La gravité qui rôde dans ces « leçons de vie » est désamorcée par une excitation des sens. Hervé Aubron comparait les zooms de Conte de cinéma, les premiers de son œuvre, à des pincements d’images [22] [22] Hervé Aubron, « Un conte irritable. Ce que le zoom nous apprend de Hong, ce que Hong nous apprend du zoom », Vertigo, n°28, été 2006, p. 4-10. . S’ils n’ont pas disparu, ils ne sont plus légion. Comment dès lors relancer le plan, offrir un contre-point organique à ce statisme ? Par d’autres formes de pincements : des brûlures. Le gochujang, une pâte de piment rouge, ravive ce désir sous-jacent d’hardiesse. À l’identique de M. Hong, Sangwon se sert de ce condiment pour rehausser sa soupe de nouilles, comme le lui a appris un vieil ami. Ne compte pas tant le raccord, qui sous-entend un lien entre M. Hong et Sangwon, que l’attrait provoqué par cet assaisonnement. Jisoo, qui n’a pas la main molle, s’y risque, et finit le palais anesthésié à la première cuillère. Pourtant, elle s’obstine à manger, pour garder la face. Cette témérité efface, sans les renier, les larmes muettes qu’elle avait laissé couler face au récit de Sangwon. En miroir du héros de Introduction, qui se jetait dans les vagues d’une mer glacée, elle affirme, en replongeant sa cuillère, sa persévérance, seulement tempérée par ses papilles. La fougue l’emporte sur l’apitoiement.

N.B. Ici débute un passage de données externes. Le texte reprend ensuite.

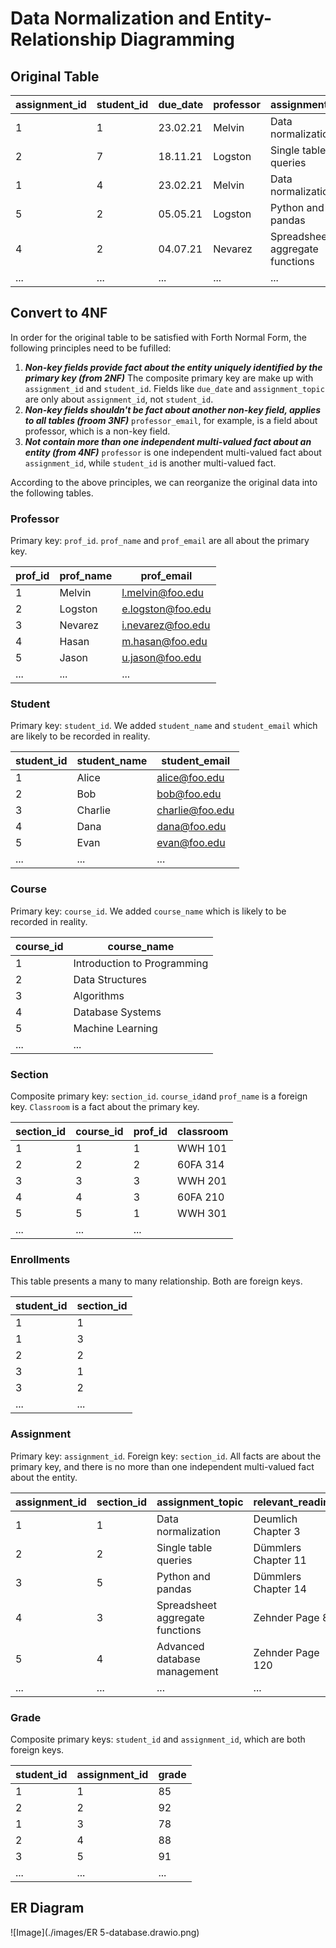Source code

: # Data Normalization and Entity-Relationship Diagramming
## Original Table
| assignment_id | student_id | due_date | professor | assignment_topic                | classroom | grade | relevant_reading    | professor_email   |
| :------------ | :--------- | :------- | :-------- | :------------------------------ | :-------- | :---- | :------------------ | :---------------- |
| 1             | 1          | 23.02.21 | Melvin    | Data normalization              | WWH 101   | 80    | Deumlich Chapter 3  | l.melvin@foo.edu  |
| 2             | 7          | 18.11.21 | Logston   | Single table queries            | 60FA 314  | 25    | Dümmlers Chapter 11 | e.logston@foo.edu |
| 1             | 4          | 23.02.21 | Melvin    | Data normalization              | WWH 101   | 75    | Deumlich Chapter 3  | l.melvin@foo.edu  |
| 5             | 2          | 05.05.21 | Logston   | Python and pandas               | 60FA 314  | 92    | Dümmlers Chapter 14 | e.logston@foo.edu |
| 4             | 2          | 04.07.21 | Nevarez   | Spreadsheet aggregate functions | WWH 201   | 65    | Zehnder Page 87     | i.nevarez@foo.edu |
| ...           | ...        | ...      | ...       | ...                             | ...       | ...   | ...                 | ...               |

## Convert to 4NF
In order for the original table to be satisfied with Forth Normal Form, the following principles need to be fufilled:
1. ***Non-key fields provide fact about the entity uniquely identified by the primary key (from 2NF)*** The composite primary key are make up with `assignment_id` and `student_id`. Fields like `due_date` and `assignment_topic` are only about `assignment_id`, not `student_id`. 
2. ***Non-key fields shouldn't be fact about another non-key field, applies to all tables (froom 3NF)*** `professor_email`, for example, is a field about professor, which is a non-key field.
3. ***Not contain more than one independent multi-valued fact about an entity (from 4NF)*** `professor` is one independent multi-valued fact about `assignment_id`, while `student_id` is another multi-valued fact. 

According to the above principles, we can reorganize the original data into the following tables.

### Professor 
Primary key: `prof_id`. `prof_name` and `prof_email` are all about the primary key. 

| prof_id | prof_name | prof_email            |
|---------|-----------|-----------------------|
| 1       | Melvin    | l.melvin@foo.edu |
| 2       | Logston   | e.logston@foo.edu |
| 3       | Nevarez   | i.nevarez@foo.edu |
| 4       | Hasan      | m.hasan@foo.edu   |
| 5       | Jason    | u.jason@foo.edu |
| ...     | ...       | ...      |

### Student
Primary key: `student_id`. We added `student_name` and `student_email` which are likely to be recorded in reality.

| student_id | student_name | student_email           |
|------------|--------------|-------------------------|
| 1          | Alice        | alice@foo.edu     |
| 2          | Bob          | bob@foo.edu       |
| 3          | Charlie      | charlie@foo.edu   |
| 4          | Dana         | dana@foo.edu      |
| 5          | Evan         | evan@foo.edu      |
| ...     | ...       | ...      |

### Course
Primary key: `course_id`. We added `course_name` which is likely to be recorded in reality.

| course_id | course_name                  |
|-----------|------------------------------|
| 1         | Introduction to Programming  |
| 2         | Data Structures              |
| 3         | Algorithms                   |
| 4         | Database Systems             |
| 5         | Machine Learning             |
| ...     | ...       | ...      |

### Section
Composite primary key: `section_id`. `course_id`and `prof_name` is a foreign key. `Classroom` is a fact about the primary key. 

| section_id | course_id | prof_id | classroom |
|------------|-----------|-----------|-----------|
| 1          | 1         | 1    | WWH 101   |
| 2          | 2         | 2   | 60FA 314  |
| 3          | 3         | 3   | WWH 201   |
| 4          | 4         | 3      | 60FA 210  |
| 5          | 5         | 1    | WWH 301   |
| ...     | ...       | ...      |

### Enrollments
This table presents a many to many relationship. Both are foreign keys. 

| student_id | section_id |
|------------|------------|
| 1          | 1          |
| 1          | 3          |
| 2          | 2          |
| 3          | 1          |
| 3          | 2          |
| ...     | ...       |


### Assignment
Primary key: `assignment_id`. Foreign key: `section_id`. All facts are about the primary key, and there is no more than one independent multi-valued fact about the entity. 

| assignment_id | section_id | assignment_topic                  | relevant_reading       | due_date   |
|---------------|------------|-----------------------------------|------------------------|------------|
| 1             | 1          | Data normalization                | Deumlich Chapter 3     | 23-02-2021 |
| 2             | 2          | Single table queries              | Dümmlers Chapter 11    | 18-11-2021 |
| 3             | 5          | Python and pandas                 | Dümmlers Chapter 14    | 05-05-2021 |
| 4             | 3          | Spreadsheet aggregate functions   | Zehnder Page 87        | 04-07-2021 |
| 5             | 4          | Advanced database management      | Zehnder Page 120   | 12-08-2021 |
| ...     | ...       | ...      | ...      | ...      |

### Grade
Composite primary keys: `student_id` and `assignment_id`, which are both foreign keys.

| student_id | assignment_id | grade |
|------------|---------------|-------|
| 1          | 1             | 85    |
| 2          | 2             | 92    |
| 1          | 3             | 78    |
| 2          | 4             | 88    |
| 3          | 5             | 91    |
| ...     | ...       | ...      |

## ER Diagram
![Image](./images/ER 5-database.drawio.png)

L’alcool, autre pincement, joue un rôle fondamental chez Hong. Il fait parler les cœurs, comme si la vérité se trouvait « au fond d’un verre de soju », pour reprendre une expression de Jean-Philippe Tessé [33] [33] Jean-Philippe Tessé, « Les yeux dans le vague », Cahiers du cinéma, n°682, octobre 2012, p. 22. . Ici, il se distingue avant tout par son inexistence, liée à l’abstinence du poète. Ce topos (absent) fonctionne alors tel un ressort comique. Il faut le voir, lui le vieux sage, masquer son envie pressante de boisson, puis jubiler quand sa protégée lui ramène des bières sans alcool. Son auto-persuasion le pousse à dire qu’il n’y a pas de meilleure breuvage ; sans cesser de loucher sur la bouteille que lui a offerte le comédien. Au fil des heures, il tempère les mérites accordés à la boisson raisonnable. Tel un enfant qui n’ose réclamer ses bonbons préférés et finit par les obtenir, l’hôte cède de plein gré à la pression de son invité parti faire des emplettes, et se laisse aller plus que de raison. En une coupe, voilà la table basse métamorphosée en cimetière de bouteilles. La mise à nu des ambiguïtés de M. Hong, entre leçon de morale et épanchement débridé, permet de toucher du doigt la complexité des êtres à l’égard de ce à quoi ils consentent à renoncer.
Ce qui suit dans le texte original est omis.